▸ SUPPLIED RECORDS:
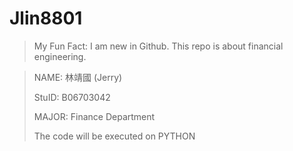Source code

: Jlin8801
========
> My Fun Fact: I am new in Github.
This repo is about financial engineering.

> NAME: 林靖國 (Jerry)
>
> StuID: B06703042
>
> MAJOR: Finance Department
>
> The code will be executed on PYTHON
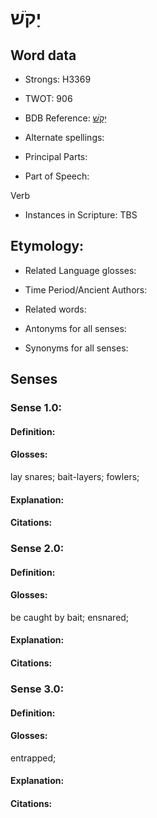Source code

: # יָקֹשׁ

<!-- Status: S2="NeedsEdits" -->
<!-- Lexica used for edits:   -->

## Word data

* Strongs: H3369

* TWOT: 906

* BDB Reference: [יָקֹשׁ](rc://en/bdb/dict/j.de.aa)

* Alternate spellings:

* Principal Parts:

* Part of Speech:

Verb

* Instances in Scripture: TBS

## Etymology:

* Related Language glosses:

* Time Period/Ancient Authors:

* Related words:

* Antonyms for all senses:

* Synonyms for all senses:

## Senses

### Sense 1.0:

#### Definition:

#### Glosses:

lay snares; bait-layers; fowlers; 

#### Explanation:

#### Citations:



### Sense 2.0:

#### Definition:

#### Glosses:

be caught by bait; ensnared; 

#### Explanation:

#### Citations:



### Sense 3.0:

#### Definition:

#### Glosses:

entrapped; 

#### Explanation:

#### Citations:



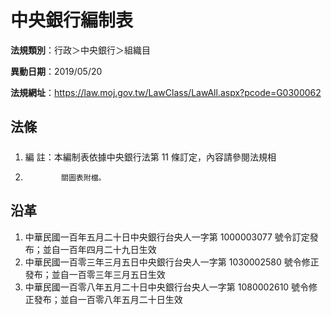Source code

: # 中央銀行編制表

**法規類別**：行政＞中央銀行＞組織目

**異動日期**：2019/05/20  

**法規網址**：https://law.moj.gov.tw/LawClass/LawAll.aspx?pcode=G0300062





## 法條
##### 
1. 編      註：本編制表依據中央銀行法第 11 條訂定，內容請參閱法規相
1.             關圖表附檔。

## 沿革
1. 中華民國一百年五月二十日中央銀行台央人一字第 1000003077 號令訂定發布；並自一百年四月二十九日生效
1. 中華民國一百零三年三月五日中央銀行台央人一字第 1030002580 號令修正發布；並自一百零三年三月五日生效
1. 中華民國一百零八年五月二十日中央銀行台央人一字第 1080002610 號令修正發布；並自一百零八年五月二十日生效

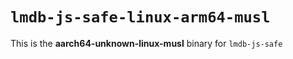 # `lmdb-js-safe-linux-arm64-musl`

This is the **aarch64-unknown-linux-musl** binary for `lmdb-js-safe`
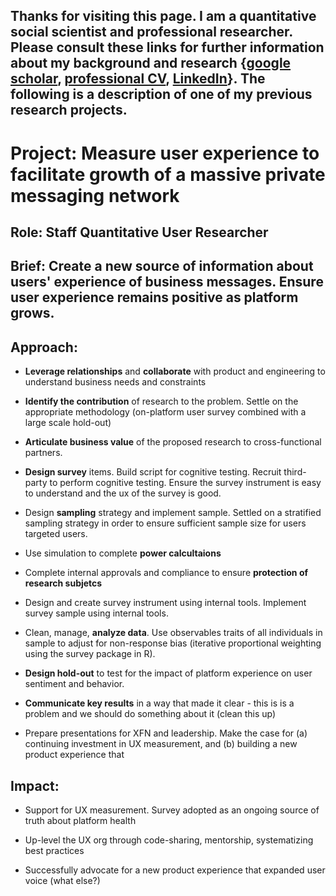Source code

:Thanks for visiting this page. I am a quantitative social scientist and professional researcher. Please consult these links for further information about my background and research {[google scholar](https://scholar.google.com/citations?user=6KLv8dEAAAAJ&hl=en), [professional CV](https://www.dropbox.com/scl/fi/o7xilz8e9tom1mrjhm2eq/Gell-Redman_CV_QuantUXR.pdf?rlkey=4rshpayh370qke5cm07bpxszg&dl=0), [LinkedIn](https://www.linkedin.com/in/micah-gell-redman/)}. The following is a description of one of my previous research projects.
---
# Project: Measure user experience to facilitate growth of a massive private messaging network

## Role: Staff Quantitative User Researcher

## Brief: Create a new source of information about users' experience of business messages. Ensure user experience remains positive as platform grows.

## Approach: 

 - **Leverage relationships** and **collaborate** with product and engineering to understand business needs and constraints

 - **Identify the contribution** of research to the problem. Settle on the appropriate methodology (on-platform user survey combined with a large scale hold-out)

 - **Articulate business value** of the proposed research to cross-functional partners.

 - **Design survey** items. Build script for cognitive testing. Recruit third-party to perform cognitive testing. Ensure the survey instrument is easy to understand and the ux of the survey is good.

 - Design **sampling** strategy and implement sample. Settled on a stratified sampling strategy in order to ensure sufficient sample size for users targeted users.

 - Use simulation to complete **power calcultaions**

 - Complete internal approvals and compliance to ensure **protection of research subjetcs**

 - Design and create survey instrument using internal tools. Implement survey sample using internal tools.

 - Clean, manage, **analyze data**. Use observables traits of all individuals in sample to adjust for non-response bias (iterative proportional weighting using the survey package in R). 

 - **Design hold-out** to test for the impact of platform experience on user sentiment and behavior.

 - **Communicate key results** in a way that made it clear - this is is a problem and we should do something about it (clean this up)

 - Prepare presentations for XFN and leadership. Make the case for (a) continuing investment in UX measurement, and (b) building a new product experience that 

## Impact: 
 - Support for UX measurement. Survey adopted as an ongoing source of truth about platform health

 - Up-level the UX org through code-sharing, mentorship, systematizing best practices
 
 - Successfully advocate for a new product experience that expanded user voice (what else?)


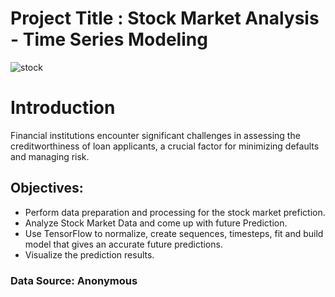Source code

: # Project Title : Stock Market Analysis - Time Series Modeling
![stock](https://github.com/user-attachments/assets/ff40c8d2-9afb-4c3e-b17d-9b9de8481b0a)

# Introduction
Financial institutions encounter significant challenges in assessing the creditworthiness of loan applicants, a crucial factor for minimizing defaults and managing risk.
## Objectives:
 - Perform data preparation and processing for the stock market prefiction.
 - Analyze Stock Market Data and come up with future Prediction.
 - Use TensorFlow to normalize, create sequences, timesteps, fit and build model that gives an accurate future predictions.
 - Visualize the prediction results.
### Data Source: Anonymous
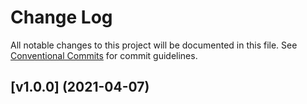 # Change Log

All notable changes to this project will be documented in this file.
See [Conventional Commits](https://conventionalcommits.org) for commit guidelines.

## [v1.0.0] (2021-04-07)
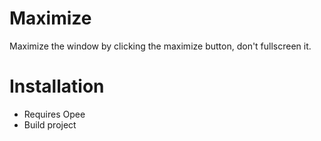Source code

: # Maximize
Maximize the window by clicking the maximize button, don't fullscreen it.

# Installation
* Requires Opee
* Build project
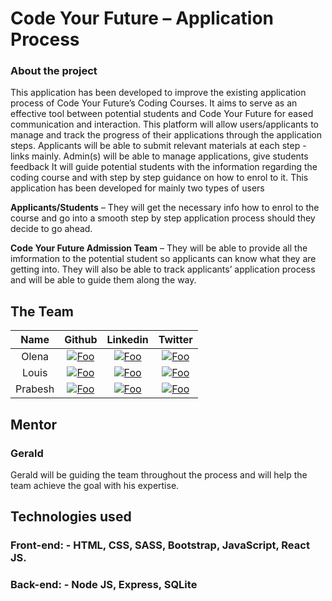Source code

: 
# Code Your Future – Application Process

### About the project
This application has been developed to improve the existing application process of Code Your Future’s Coding Courses.  It aims to serve as an effective tool between potential students and Code Your Future for eased communication and interaction. This platform will allow users/applicants to manage and track the progress of their applications through the application steps. Applicants will be able to submit relevant materials at each step - links mainly. 
Admin(s) will be able to manage applications, give students feedback
 It will guide potential students with the information regarding the coding course and with step by step guidance on how to enrol to it. 
This application has been developed for mainly two types of users

**Applicants/Students** – They will get the necessary info how to enrol to the course and go into a smooth step by step application process should they decide to go ahead.

**Code Your Future Admission Team** – They will be able to provide all the imformation to the potential student so applicants can know what they are getting into. They will also be able to track applicants’ application process and will be able to guide them along the way.

## The Team

|   Name   |                                                          Github                                                           |                                             Linkedin                                             |                                   Twitter                                    |
| :------: | :-----------------------------------------------------------------------------------------------------------------------: | :----------------------------------------------------------------------------------------------: | :--------------------------------------------------------------------------: |
|  Olena   | [![Foo](https://cdn4.iconfinder.com/data/icons/iconsimple-logotypes/512/github-16.png)](https://github.com/OlenaKashuba)  | [![Foo](https://linkedin.com/favicon.ico)](https://www.linkedin.com/in/olena-kashuba-466052159/) |   [![Foo](https://twitter.com/favicon.ico)](https://twitter.com/olena_k91)   |                                                                              |
| Louis | [![Foo](https://cdn4.iconfinder.com/data/icons/iconsimple-logotypes/512/github-16.png)](https://github.com/LouiaR)  |  [![Foo](https://linkedin.com/favicon.ico)](https://www.linkedin.com/in/mathilde-pind-6640615/)  | [![Foo](https://twitter.com/favicon.ico)](https://twitter.com/MathildePind)  |
|   Prabesh   |   [![Foo](https://cdn4.iconfinder.com/data/icons/iconsimple-logotypes/512/github-16.png)](https://github.com/prabshah)   |        [![Foo](https://linkedin.com/favicon.ico)](https://www.linkedin.com/in/annabebb/)         |   [![Foo](https://twitter.com/favicon.ico)](https://twitter.com/AniaMakes)   |


## Mentor

### Gerald 
Gerald will be guiding the team throughout the process and will help the team achieve the goal with his expertise.

## Technologies used
### Front-end: - HTML, CSS, SASS, Bootstrap, JavaScript, React JS. 
### Back-end: - Node JS, Express, SQLite
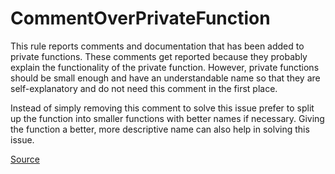 # CommentOverPrivateFunction

This rule reports comments and documentation that has been added to private functions. These comments get reported
because they probably explain the functionality of the private function. However, private functions should be small
enough and have an understandable name so that they are self-explanatory and do not need this comment in the first
place.

Instead of simply removing this comment to solve this issue prefer to split up the function into smaller functions
with better names if necessary. Giving the function a better, more descriptive name can also help in
solving this issue.


[Source](https://arturbosch.github.io/detekt/comments.html#commentoverprivatefunction)

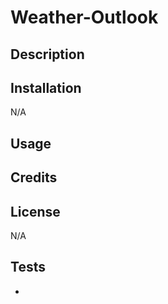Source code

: # Weather-Outlook

## Description



## Installation 

N/A

## Usage



## Credits



## License

N/A

## Tests

- 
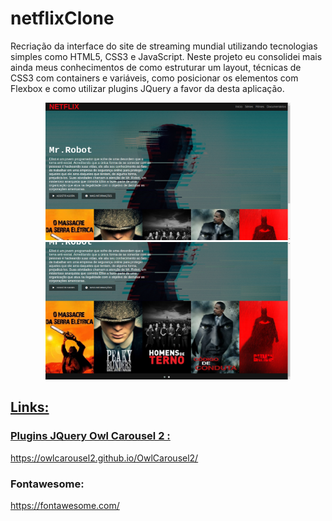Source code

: # netflixClone
Recriação da interface do site de streaming mundial utilizando tecnologias simples como HTML5, CSS3 e JavaScript. Neste projeto eu consolidei mais ainda meus conhecimentos de como estruturar um layout, técnicas de CSS3 com containers e variáveis, como posicionar os elementos com Flexbox e como utilizar plugins JQuery a favor da desta aplicação.

<div align="center">
  <a href="https://github.com/Victor160197">
  <img height="220em" src="img/prototipo1.png"/>
  <img height="220em" src="img/prototipo2.png"/>
</div>
  
 ## Links:
  
 ### Plugins JQuery Owl Carousel 2 : 
  https://owlcarousel2.github.io/OwlCarousel2/
  
  ### Fontawesome:
  
  https://fontawesome.com/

▸ EXERCISE AIM:
Find the word "Gerald" in the entries, and copy every line it shows up in.

▸ SOLUTION FOR THIS PROBLEM:
### Gerald 
Gerald will be guiding the team throughout the process and will help the team achieve the goal with his expertise.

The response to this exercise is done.